Sem dinheiro não se faz nada, nem revolução — era o que acreditavam os paulistas que se insurgiram contra o governo de Getúlio Vargas (1882-1954) em 9 de Julho de 1932, no movimento que se tornaria o maior conflito armado brasileiro do século 20 e entraria para a historiografia como Revolução Constitucionalista de 1932.
Por isso, apenas cinco dias depois da eclosão do movimento o então governador aclamado de São Paulo, Pedro de Toledo (1860-1935), decretou a autorização de “emissão especial de bônus do Tesouro do Estado para substituir as disponibilidades dos bancos da capital e do interior junto às agências e filiais do Banco do Brasil, no Estado de São Paulo”, conforme o texto da lei.
“Precisávamos de cédulas para fazer os valores que estavam nos cofres de São Paulo circularem. Não tínhamos o suficiente em cédulas e, obviamente, o governo Vargas não ia mandar para cá mais cédulas de outros bancos de outros estados”, resume à BBC News Brasil o pesquisador e colecionador Ricardo Della Rosa, neto de combatentes e autor do livro ‘Revolução de 1932: A História da Guerra Paulista em Imagens, Objetos e Documentos’. “Então criou-se o dinheiro paulista, de acordo com o [lastro] que havia nos cofres da época.”
“Emitiu-se papel-moeda. Era um meio de obter financiamento para o movimento”, explica à reportagem o historiador Marco Antônio Villa, professor da Universidade Federal de São Carlos (Ufscar) e autor do livro ‘1932: Imagens de Uma Revolução’. “Ao emitir papel-moeda, os ‘revolucionários’ iam pagando os fornecimentos necessários para a guerra.”
“Afinal, o rompimento das relações com o governo central trouxera também o isolamento econômico”, acrescenta o jornalista e escritor Luiz Octavio de Lima (1959-2020), no livro ‘1932: São Paulo em Chamas’. “São Paulo precisou imprimir o seu próprio dinheiro e passou a emitir cédulas de 5, 10, 20, 50, 100 e 200 mil réis.”
“São Paulo constitucionalista teria seu dinheiro próprio enquanto houvesse carência daquele federal, porquanto as atividades produtivas não poderiam ser prejudicadas pela falta de meio circulante”, pontua o escritor, historiador e jornalista Hernâni Donato (1922-2012), no livro ‘A Revolução de 32’. “Os bônus da Revolução ajudariam a reforçar o tesouro estadual, especialmente solicitado pelos gastos da guerra.”

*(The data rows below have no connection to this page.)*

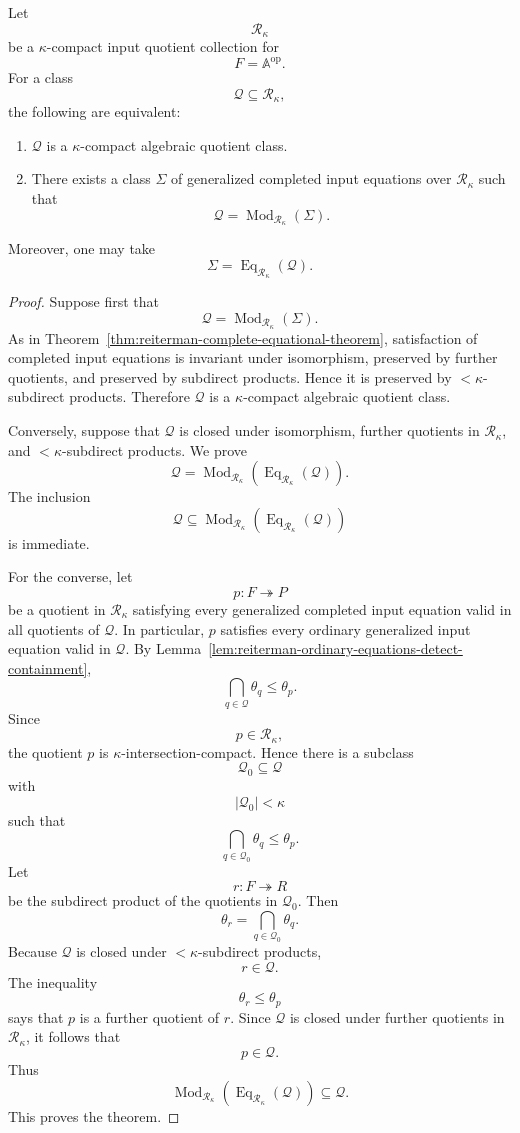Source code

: \begin{theorem}
\label{thm:reiterman-intersection-compact}
Let
\[
\mathcal R_\kappa
\]
be a \(\kappa\)-compact input quotient collection for
\[
F=\mathbb A^{\mathrm{op}}.
\]
For a class
\[
\mathcal Q\subseteq\mathcal R_\kappa,
\]
the following are equivalent:
\begin{enumerate}
\item \(\mathcal Q\) is a \(\kappa\)-compact algebraic quotient class.
\item There exists a class \(\Sigma\) of generalized completed input equations
over \(\mathcal R_\kappa\) such that
\[
\mathcal Q=\operatorname{Mod}_{\mathcal R_\kappa}(\Sigma).
\]
\end{enumerate}
Moreover, one may take
\[
\Sigma=\operatorname{Eq}_{\mathcal R_\kappa}(\mathcal Q).
\]
\end{theorem}

\begin{proof}
Suppose first that
\[
\mathcal Q=\operatorname{Mod}_{\mathcal R_\kappa}(\Sigma).
\]
As in Theorem~\ref{thm:reiterman-complete-equational-theorem}, satisfaction
of completed input equations is invariant under isomorphism, preserved by
further quotients, and preserved by subdirect products. Hence it is preserved
by \(<\kappa\)-subdirect products. Therefore \(\mathcal Q\) is a
\(\kappa\)-compact algebraic quotient class.

Conversely, suppose that \(\mathcal Q\) is closed under isomorphism, further
quotients in \(\mathcal R_\kappa\), and \(<\kappa\)-subdirect products. We
prove
\[
\mathcal Q
=
\operatorname{Mod}_{\mathcal R_\kappa}
(\operatorname{Eq}_{\mathcal R_\kappa}(\mathcal Q)).
\]
The inclusion
\[
\mathcal Q
\subseteq
\operatorname{Mod}_{\mathcal R_\kappa}
(\operatorname{Eq}_{\mathcal R_\kappa}(\mathcal Q))
\]
is immediate.

For the converse, let
\[
p:F\twoheadrightarrow P
\]
be a quotient in \(\mathcal R_\kappa\) satisfying every generalized completed
input equation valid in all quotients of \(\mathcal Q\). In particular, \(p\)
satisfies every ordinary generalized input equation valid in \(\mathcal Q\).
By Lemma~\ref{lem:reiterman-ordinary-equations-detect-containment},
\[
\bigcap_{q\in\mathcal Q}\theta_q
\leq
\theta_p.
\]
Since
\[
p\in\mathcal R_\kappa,
\]
the quotient \(p\) is \(\kappa\)-intersection-compact. Hence there is a
subclass
\[
\mathcal Q_0\subseteq\mathcal Q
\]
with
\[
|\mathcal Q_0|<\kappa
\]
such that
\[
\bigcap_{q\in\mathcal Q_0}\theta_q
\leq
\theta_p.
\]
Let
\[
r:F\twoheadrightarrow R
\]
be the subdirect product of the quotients in \(\mathcal Q_0\). Then
\[
\theta_r
=
\bigcap_{q\in\mathcal Q_0}\theta_q.
\]
Because \(\mathcal Q\) is closed under \(<\kappa\)-subdirect products,
\[
r\in\mathcal Q.
\]
The inequality
\[
\theta_r\leq\theta_p
\]
says that \(p\) is a further quotient of \(r\). Since \(\mathcal Q\) is
closed under further quotients in \(\mathcal R_\kappa\), it follows that
\[
p\in\mathcal Q.
\]
Thus
\[
\operatorname{Mod}_{\mathcal R_\kappa}
(\operatorname{Eq}_{\mathcal R_\kappa}(\mathcal Q))
\subseteq
\mathcal Q.
\]
This proves the theorem.
\end{proof}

O decreto do governador especificava que o dinheiro paralelo deveria durar somente durante o período de exceção.
“Uma vez restabelecida a normalidade da situação […] serão resgatados os bônus emitidos com o produto dos cheques recebidos”, pontua o artigo segundo do texto. A lei também ressaltava que o governo deveria incinerar essas cédulas à medida que seus valores fossem resgatados — pelas oficiais da república. E que o câmbio deveria ser o mesmo da moeda nacional — os mil réis, que vigoraram de 1833 a 1942.
Em termos práticos, a emissão das cédulas servia para estimular a produção paulista, deixando o Estado “o mais autossuficiente possível”, conforme frisa Della Rosa. Na economia da época, completamente off-line, o motor precisava de dinheiro em espécie para funcionar.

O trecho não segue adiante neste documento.